Hi folks,
We've got an unusual issue that has started to occur recently when trying to view the
Users tab in FreeIPA. Trying to load the page (and display all users) results in a popup
with title "HTTP Error 404" and the text "Cannot connect to the server,
please check API accesibility (certificate, API, proxy, etc.)". This error appears
after "Working" has been displaying for 60 seconds, so it appears to be a
timeout despite the 404 indication.
If we _search_ for a user, any users matching the search term are returned correctly in
the UI. Only when no search is applied do we see the error. Hosts and groups also display
correctly, though any sub page where all users are listed experiences the same issue (such
as parts of Automember). We're able to list all users correctly with "ipa
user-find --all".
There are no relevant browser errors (there's what appears to be an unrelated 404
error about a minified JS file). There doesn't seem to be anything useful in
/var/log/messages or /var/log/ipa*, though /var/log/httpd/error_log contains the following
after a failed lookup:
[Wed Jul 17 15:24:18.475814 2019] [:error] [pid 5383] ipa: DEBUG: WSGI
wsgi_dispatch.__call__:
[Wed Jul 17 15:24:18.475891 2019] [:error] [pid 5383] ipa: DEBUG: WSGI
jsonserver_session.__call__:
[Wed Jul 17 15:24:18.484387 2019] [:error] [pid 5383] ipa: DEBUG: Created connection
context.ldap2_139831284142928
[Wed Jul 17 15:24:18.484471 2019] [:error] [pid 5383] ipa: DEBUG: WSGI
jsonserver.__call__:
[Wed Jul 17 15:24:18.484520 2019] [:error] [pid 5383] ipa: DEBUG: WSGI
WSGIExecutioner.__call__:
[Wed Jul 17 15:24:18.484830 2019] [:error] [pid 5383] ipa: DEBUG: raw:
user_find(u'', sizelimit=0, version=u'2.230', pkey_only=True)
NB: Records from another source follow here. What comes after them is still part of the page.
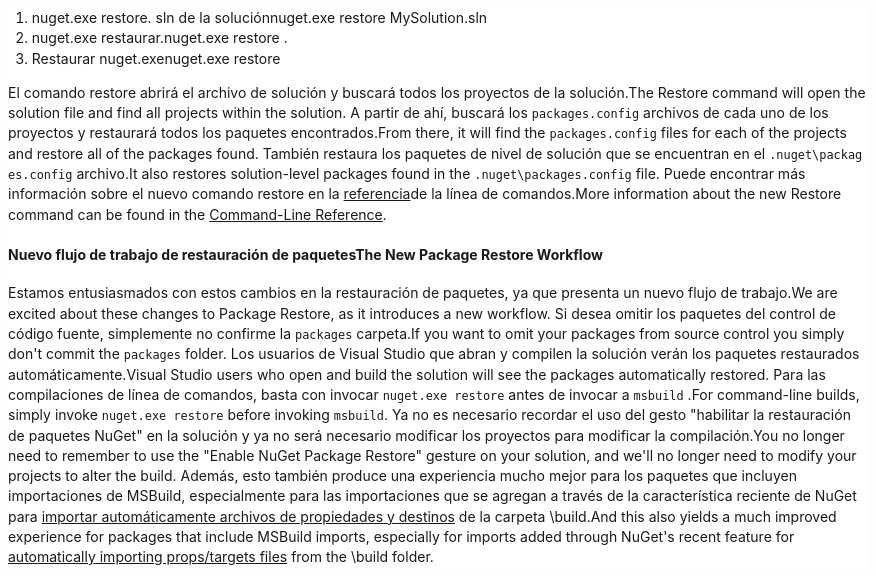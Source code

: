 1. <span data-ttu-id="ed6ca-171">nuget.exe restore. sln de la solución</span><span class="sxs-lookup"><span data-stu-id="ed6ca-171">nuget.exe restore MySolution.sln</span></span>
1. <span data-ttu-id="ed6ca-172">nuget.exe restaurar.</span><span class="sxs-lookup"><span data-stu-id="ed6ca-172">nuget.exe restore .</span></span>
1. <span data-ttu-id="ed6ca-173">Restaurar nuget.exe</span><span class="sxs-lookup"><span data-stu-id="ed6ca-173">nuget.exe restore</span></span>

<span data-ttu-id="ed6ca-174">El comando restore abrirá el archivo de solución y buscará todos los proyectos de la solución.</span><span class="sxs-lookup"><span data-stu-id="ed6ca-174">The Restore command will open the solution file and find all projects within the solution.</span></span> <span data-ttu-id="ed6ca-175">A partir de ahí, buscará los `packages.config` archivos de cada uno de los proyectos y restaurará todos los paquetes encontrados.</span><span class="sxs-lookup"><span data-stu-id="ed6ca-175">From there, it will find the `packages.config` files for each of the projects and restore all of the packages found.</span></span> <span data-ttu-id="ed6ca-176">También restaura los paquetes de nivel de solución que se encuentran en el `.nuget\packages.config` archivo.</span><span class="sxs-lookup"><span data-stu-id="ed6ca-176">It also restores solution-level packages found in the `.nuget\packages.config` file.</span></span> <span data-ttu-id="ed6ca-177">Puede encontrar más información sobre el nuevo comando restore en la [referencia](../reference/cli-reference/cli-ref-restore.md)de la línea de comandos.</span><span class="sxs-lookup"><span data-stu-id="ed6ca-177">More information about the new Restore command can be found in the [Command-Line Reference](../reference/cli-reference/cli-ref-restore.md).</span></span>

#### <a name="the-new-package-restore-workflow"></a><span data-ttu-id="ed6ca-178">Nuevo flujo de trabajo de restauración de paquetes</span><span class="sxs-lookup"><span data-stu-id="ed6ca-178">The New Package Restore Workflow</span></span>

<span data-ttu-id="ed6ca-179">Estamos entusiasmados con estos cambios en la restauración de paquetes, ya que presenta un nuevo flujo de trabajo.</span><span class="sxs-lookup"><span data-stu-id="ed6ca-179">We are excited about these changes to Package Restore, as it introduces a new workflow.</span></span> <span data-ttu-id="ed6ca-180">Si desea omitir los paquetes del control de código fuente, simplemente no confirme la `packages` carpeta.</span><span class="sxs-lookup"><span data-stu-id="ed6ca-180">If you want to omit your packages from source control you simply don't commit the `packages` folder.</span></span> <span data-ttu-id="ed6ca-181">Los usuarios de Visual Studio que abran y compilen la solución verán los paquetes restaurados automáticamente.</span><span class="sxs-lookup"><span data-stu-id="ed6ca-181">Visual Studio users who open and build the solution will see the packages automatically restored.</span></span> <span data-ttu-id="ed6ca-182">Para las compilaciones de línea de comandos, basta con invocar `nuget.exe restore` antes de invocar a `msbuild` .</span><span class="sxs-lookup"><span data-stu-id="ed6ca-182">For command-line builds, simply invoke `nuget.exe restore` before invoking `msbuild`.</span></span> <span data-ttu-id="ed6ca-183">Ya no es necesario recordar el uso del gesto "habilitar la restauración de paquetes NuGet" en la solución y ya no será necesario modificar los proyectos para modificar la compilación.</span><span class="sxs-lookup"><span data-stu-id="ed6ca-183">You no longer need to remember to use the "Enable NuGet Package Restore" gesture on your solution, and we'll no longer need to modify your projects to alter the build.</span></span> <span data-ttu-id="ed6ca-184">Además, esto también produce una experiencia mucho mejor para los paquetes que incluyen importaciones de MSBuild, especialmente para las importaciones que se agregan a través de la característica reciente de NuGet para [importar automáticamente archivos de propiedades y destinos](../release-notes/nuget-2.5.md#automatic-import-of-msbuild-targets-and-props-files) de la carpeta \build.</span><span class="sxs-lookup"><span data-stu-id="ed6ca-184">And this also yields a much improved experience for packages that include MSBuild imports, especially for imports added through NuGet's recent feature for [automatically importing props/targets files](../release-notes/nuget-2.5.md#automatic-import-of-msbuild-targets-and-props-files) from the \build folder.</span></span>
[Wed Jul 17 15:24:18.485157 2019] [:error] [pid 5383] ipa: DEBUG: user_find(None,
sizelimit=0, whoami=False, all=False, raw=False, version=u'2.230',
no_members=True, pkey_only=True)
[Wed Jul 17 15:24:18.493684 2019] [:error] [pid 5383] ipa: INFO: [jsonserver_session]
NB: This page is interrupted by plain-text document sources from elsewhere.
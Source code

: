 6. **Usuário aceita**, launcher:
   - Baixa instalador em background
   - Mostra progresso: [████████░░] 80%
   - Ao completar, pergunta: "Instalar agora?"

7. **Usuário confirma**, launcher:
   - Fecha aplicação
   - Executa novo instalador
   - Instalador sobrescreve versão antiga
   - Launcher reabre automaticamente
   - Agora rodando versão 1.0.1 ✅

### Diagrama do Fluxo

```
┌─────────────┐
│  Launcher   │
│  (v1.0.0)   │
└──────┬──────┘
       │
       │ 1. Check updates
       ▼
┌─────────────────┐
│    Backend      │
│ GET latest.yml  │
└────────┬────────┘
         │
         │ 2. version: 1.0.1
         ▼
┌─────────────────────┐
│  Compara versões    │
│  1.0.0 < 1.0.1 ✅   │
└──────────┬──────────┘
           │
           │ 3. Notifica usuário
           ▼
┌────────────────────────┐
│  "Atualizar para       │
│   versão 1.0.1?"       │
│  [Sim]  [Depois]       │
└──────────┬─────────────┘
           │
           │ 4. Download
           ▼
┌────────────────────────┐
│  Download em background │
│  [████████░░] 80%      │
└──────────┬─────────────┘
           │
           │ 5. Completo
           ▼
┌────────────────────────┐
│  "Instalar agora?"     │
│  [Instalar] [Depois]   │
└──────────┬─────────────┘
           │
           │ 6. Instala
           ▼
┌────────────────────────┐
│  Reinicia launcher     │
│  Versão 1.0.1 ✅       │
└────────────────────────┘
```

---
admin(a)DOMAIN.NZ: user_find(u'', sizelimit=0, version=u'2.230',
pkey_only=True): SUCCESS
[Wed Jul 17 15:24:18.494662 2019] [:error] [pid 5383] ipa: DEBUG: Destroyed connection
context.ldap2_139831284142928
The server was built 3 weeks ago to the day and has 11 users. I was thinking that 3 weeks
is a rather convenient duration and could be something token related with a 21 day expiry,
though this may also be a coincidence. However, the server admin assures me that nothing
was changed between today and yesterday, so I thought it was worth mentioning.
Any help would be greatly appreciated. Thank you.